The plaintiff also conceded that she has never received any rent from the said house. This means therefore that the plaintiff’s successful claim by adverse possession is limited only to the portion the family is occupying and in exclusion of the area where the residential house stands which is about 2 acres. Section 38 of the Limitation Act provides:
(10) (1) where a person claims to have become entitled by adverse possession to land registered under any of the Acts cited in Section 37 of this Act (Government Lands Act, the Registration of Titles Act, the Land Titles Act or the Registered Land Act) or a land comprised of a lease registered under any of those Acts, he may apply to the High Court for an order that he be registered as a proprietor of the land or lease in place of the person then registered as the proprietor of the land.”
In my opinion the plaintiff has established her claim by adverse possession. The defendant is not entitled either to possession of or to oust the plaintiff from the portion occupied by the plaintiff. The plaintiff has acquired a transmissible interest in the portion occupied by her against the whole world including the defendants.

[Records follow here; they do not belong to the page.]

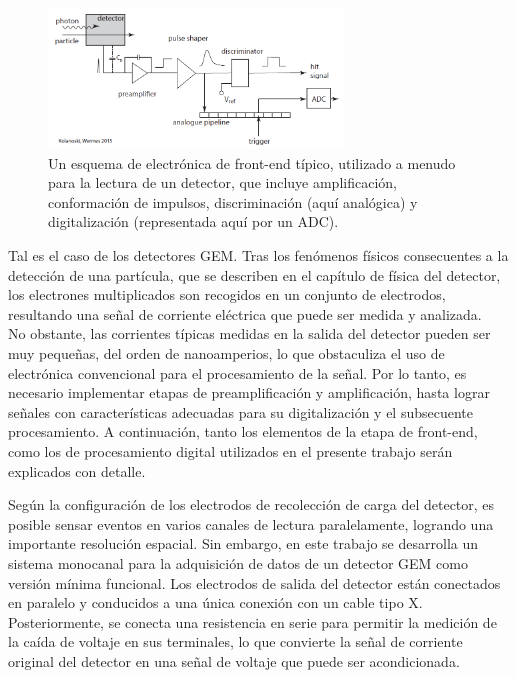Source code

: \documentclass[]{book}
\begin{document}
\begin{figure}[h]
    \centering
    \includegraphics[width=0.7\textwidth]{typical_readout_electronics.PNG}
    \caption{Un esquema de electrónica de front-end típico, utilizado a menudo para la lectura de un
    detector, que incluye amplificación, conformación de impulsos, discriminación
    (aquí analógica) y digitalización (representada aquí por un ADC).}
    \label{fig:generic_frontend}

\end{figure}
    
\noindent Tal es el caso de los detectores GEM. Tras los fenómenos físicos consecuentes a la detección de una partícula, que se describen en el capítulo de física del detector, los electrones multiplicados son recogidos en un conjunto de electrodos, resultando una señal de corriente eléctrica que puede ser medida y analizada.\\

\noindent No obstante, las corrientes típicas medidas en la salida del detector pueden ser muy pequeñas, del orden de nanoamperios, lo que obstaculiza el uso de electrónica convencional para el procesamiento de la señal. Por lo tanto, es necesario implementar etapas de preamplificación y amplificación, hasta lograr señales con características adecuadas para su digitalización y el subsecuente procesamiento. A continuación, tanto los elementos de la etapa de front-end, como los de procesamiento digital utilizados en el presente trabajo serán explicados con detalle.

\noindent Según la configuración de los electrodos de recolección de carga del detector, es posible sensar eventos en varios canales de lectura paralelamente, logrando una importante resolución espacial. Sin embargo, en este trabajo se desarrolla un sistema monocanal para la adquisición de datos de un detector GEM como versión mínima funcional. Los electrodos de salida del detector están conectados en paralelo y conducidos a una única conexión con un cable tipo X. Posteriormente, se conecta una resistencia en serie para permitir la medición de la caída de voltaje en sus terminales, lo que convierte la señal de corriente original del detector en una señal de voltaje que puede ser acondicionada.\\
\end{document}
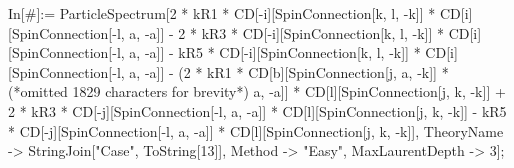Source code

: In[#]:= ParticleSpectrum[2 * kR1 * CD[-i][SpinConnection[k, l, -k]] * CD[i][SpinConnection[-l, a, -a]] - 2 * kR3 * CD[-i][SpinConnection[k, l, -k]] * CD[i][SpinConnection[-l, a, -a]] - kR5 * CD[-i][SpinConnection[k, l, -k]] * CD[i][SpinConnection[-l, a, -a]] - (2 * kR1 * CD[b][SpinConnection[j, a, -k]] * (*omitted 1829 characters for brevity*) a, -a]] * CD[l][SpinConnection[j, k, -k]] + 2 * kR3 * CD[-j][SpinConnection[-l, a, -a]] * CD[l][SpinConnection[j, k, -k]] - kR5 * CD[-j][SpinConnection[-l, a, -a]] * CD[l][SpinConnection[j, k, -k]], TheoryName -> StringJoin["Case", ToString[13]], Method -> "Easy", MaxLaurentDepth -> 3];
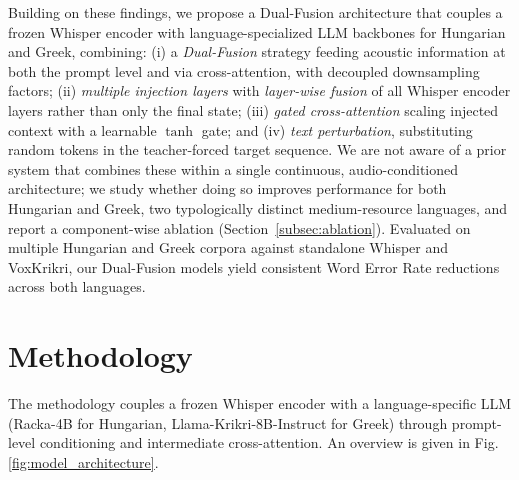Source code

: \documentclass{article}
\begin{document}
Building on these findings, we propose a Dual-Fusion architecture that couples a frozen Whisper encoder with language-specialized LLM backbones for Hungarian and Greek, combining: (i) a \textit{Dual-Fusion} strategy feeding acoustic information at both the prompt level and via cross-attention, with decoupled downsampling factors; (ii) \textit{multiple injection layers} with \textit{layer-wise fusion} of all Whisper encoder layers rather than only the final state; (iii) \textit{gated cross-attention} scaling injected context with a learnable $\tanh$ gate; and (iv) \textit{text perturbation}, substituting random tokens in the teacher-forced target sequence. We are not aware of a prior system that combines these within a single continuous, audio-conditioned architecture; we study whether doing so improves performance for both Hungarian and Greek, two typologically distinct medium-resource languages, and report a component-wise ablation (Section~\ref{subsec:ablation}). Evaluated on multiple Hungarian and Greek corpora against standalone Whisper and VoxKrikri, our Dual-Fusion models yield consistent Word Error Rate reductions across both languages.

\section{Methodology}

\noindent
The methodology couples a frozen Whisper encoder with a language-specific LLM (Racka-4B for Hungarian, Llama-Krikri-8B-Instruct for Greek) through prompt-level conditioning and intermediate cross-attention. An overview is given in Fig. \ref{fig:model_architecture}.
\end{document}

The declaration which the court will make is that the plaintiff is owner of the well and clearly demarcated portion which is in her possession and occupation by the Maina family.
The District Lands Surveyor to be contacted to survey and to fix the pickets to enable the process of transfer and registration by the District Land Registrar and the costs of that process to be born by the plaintiff.
Consequently judgment is entered for the plaintiff as above stated.
Each party to bear his own costs.
Those are the orders of this court.
Dated and delivered at Nairobi this 20th day of September 2006.